[Recorded data]

• • • •

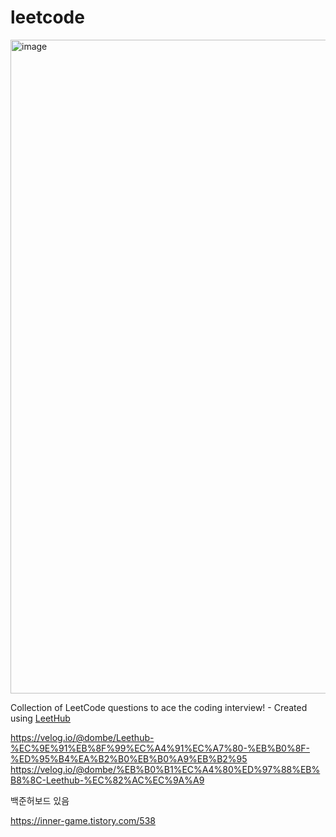 # leetcode

<img width="1046" alt="image" src="https://user-images.githubusercontent.com/45473846/212459532-39b51cd9-a139-4911-af22-db20aeae8e98.png">


Collection of LeetCode questions to ace the coding interview! - Created using [LeetHub](https://github.com/QasimWani/LeetHub)

https://velog.io/@dombe/Leethub-%EC%9E%91%EB%8F%99%EC%A4%91%EC%A7%80-%EB%B0%8F-%ED%95%B4%EA%B2%B0%EB%B0%A9%EB%B2%95
https://velog.io/@dombe/%EB%B0%B1%EC%A4%80%ED%97%88%EB%B8%8C-Leethub-%EC%82%AC%EC%9A%A9

백준허보드 있음

https://inner-game.tistory.com/538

• • • •

## What to work on
The reply should hold every record, unchanged, and no pictures.

## Answer to the problem
 # leetcode

<img width="1046" alt="image" src="https://user-images.githubusercontent.com/45473846/212459532-39b51cd9-a139-4911-af22-db20aeae8e98.png">


Collection of LeetCode questions to ace the coding interview! - Created using [LeetHub](https://github.com/QasimWani/LeetHub)

https://velog.io/@dombe/Leethub-%EC%9E%91%EB%8F%99%EC%A4%91%EC%A7%80-%EB%B0%8F-%ED%95%B4%EA%B2%B0%EB%B0%A9%EB%B2%95
https://velog.io/@dombe/%EB%B0%B1%EC%A4%80%ED%97%88%EB%B8%8C-Leethub-%EC%82%AC%EC%9A%A9

백준허보드 있음

https://inner-game.tistory.com/538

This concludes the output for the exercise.